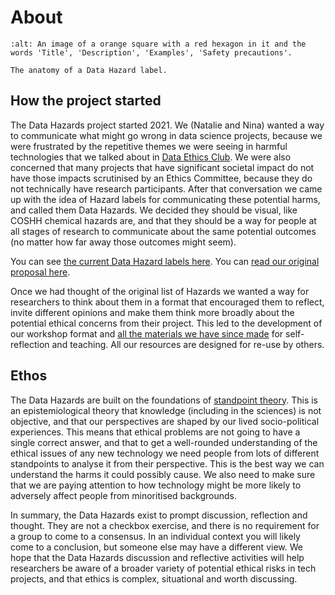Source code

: # About

```{image} ../images/hazardanatomy.png
:alt: An image of a orange square with a red hexagon in it and the words 'Title', 'Description', 'Examples', 'Safety precautions'. 

The anatomy of a Data Hazard label.
```

## How the project started 

The Data Hazards project started 2021.
We (Natalie and Nina) wanted a way to communicate what might go wrong in data science projects, because we were frustrated by the repetitive themes we were seeing in harmful technologies that we talked about in [Data Ethics Club](https://dataethicsclub.com).
We were also concerned that many projects that have significant societal impact do not have those impacts scrutinised by an Ethics Committee, because they do not technically have research participants. 
After that conversation we came up with the idea of Hazard labels for communicating these potential harms, and called them Data Hazards. 
We decided they should be visual, like COSHH chemical hazards are, and that they should be a way for people at all stages of research to communicate about the same potential outcomes (no matter how far away those outcomes might seem).

You can see [the current Data Hazard labels here](data-hazards).
You can [read our original proposal here](materials/misc/proposal).

Once we had thought of the original list of Hazards we wanted a way for researchers to think about them in a format that encouraged them to reflect, invite different opinions and make them think more broadly about the potential ethical concerns from their project. 
This led to the development of our workshop format and [all the materials we have since made](materials) for self-reflection and teaching. 
All our resources are designed for re-use by others. 

## Ethos

The Data Hazards are built on the foundations of [standpoint theory](https://en.wikipedia.org/wiki/Standpoint_theory). 
This is an epistemiological theory that knowledge (including in the sciences) is not objective, and that our perspectives are shaped by our lived socio-political experiences. 
This means that ethical problems are not going to have a single correct answer, and that to get a well-rounded understanding of the ethical issues of any new technology we need people from lots of different standpoints to analyse it from their perspective. 
This is the best way we can understand the harms it could possibly cause.
We also need to make sure that we are paying attention to how technology might be more likely to adversely affect people from minoritised backgrounds.

In summary, the Data Hazards exist to prompt discussion, reflection and thought. 
They are not a checkbox exercise, and there is no requirement for a group to come to a consensus. 
In an individual context you will likely come to a conclusion, but someone else may have a different view.
We hope that the Data Hazards discussion and reflective activities will help researchers be aware of a broader variety of potential ethical risks in tech projects, and that ethics is complex, situational and worth discussing.
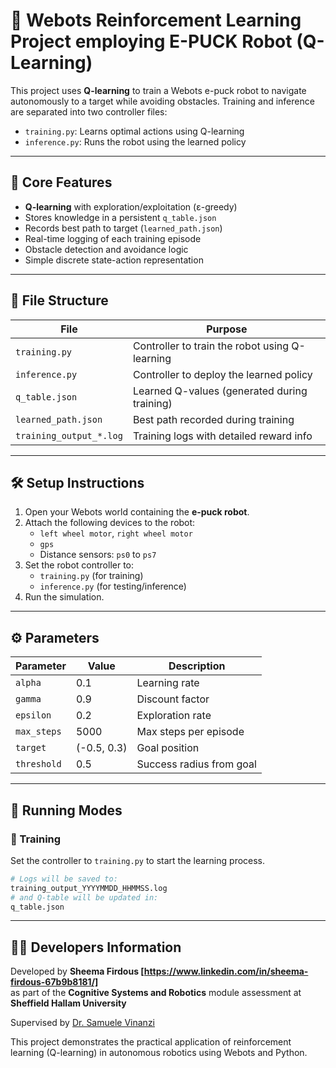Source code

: # 🤖 Webots Reinforcement Learning Project employing E-PUCK Robot (Q-Learning)

This project uses **Q-learning** to train a Webots e-puck robot to navigate autonomously to a target while avoiding obstacles. Training and inference are separated into two controller files:

- `training.py`: Learns optimal actions using Q-learning
- `inference.py`: Runs the robot using the learned policy

---

## 🧠 Core Features

- **Q-learning** with exploration/exploitation (ε-greedy)
- Stores knowledge in a persistent `q_table.json`
- Records best path to target (`learned_path.json`)
- Real-time logging of each training episode
- Obstacle detection and avoidance logic
- Simple discrete state-action representation

---

## 📁 File Structure

| File               | Purpose                                           |
|--------------------|---------------------------------------------------|
| `training.py`      | Controller to train the robot using Q-learning    |
| `inference.py`     | Controller to deploy the learned policy           |
| `q_table.json`     | Learned Q-values (generated during training)      |
| `learned_path.json`| Best path recorded during training                |
| `training_output_*.log` | Training logs with detailed reward info     |

---

## 🛠️ Setup Instructions

1. Open your Webots world containing the **e-puck robot**.
2. Attach the following devices to the robot:
   - `left wheel motor`, `right wheel motor`
   - `gps`
   - Distance sensors: `ps0` to `ps7`
3. Set the robot controller to:
   - `training.py` (for training)
   - `inference.py` (for testing/inference)
4. Run the simulation.

---

## ⚙️ Parameters

| Parameter      | Value       | Description                          |
|----------------|-------------|--------------------------------------|
| `alpha`        | 0.1         | Learning rate                        |
| `gamma`        | 0.9         | Discount factor                      |
| `epsilon`      | 0.2         | Exploration rate                     |
| `max_steps`    | 5000        | Max steps per episode                |
| `target`       | (-0.5, 0.3) | Goal position                        |
| `threshold`    | 0.5         | Success radius from goal             |

---

## 🧪 Running Modes

### 🚀 Training

Set the controller to `training.py` to start the learning process.

```bash
# Logs will be saved to:
training_output_YYYYMMDD_HHMMSS.log
# and Q-table will be updated in:
q_table.json
```

---

## 👩‍💻 Developers Information

Developed by **Sheema Firdous [https://www.linkedin.com/in/sheema-firdous-67b9b8181/]**  
as part of the **Cognitive Systems and Robotics** module assessment  at **Sheffield Hallam University**

Supervised by [Dr. Samuele Vinanzi](https://www.linkedin.com/in/samuelevinanzi/)

This project demonstrates the practical application of reinforcement learning (Q-learning) in autonomous robotics using Webots and Python.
* * * * * * *
WHAT THE EXERCISE ASKS
For this exercise, gather every line of the data that contains the word "Webots".

COMPLETED EXERCISE
: # 🤖 Webots Reinforcement Learning Project employing E-PUCK Robot (Q-Learning)
This project uses **Q-learning** to train a Webots e-puck robot to navigate autonomously to a target while avoiding obstacles. Training and inference are separated into two controller files:
1. Open your Webots world containing the **e-puck robot**.
This project demonstrates the practical application of reinforcement learning (Q-learning) in autonomous robotics using Webots and Python.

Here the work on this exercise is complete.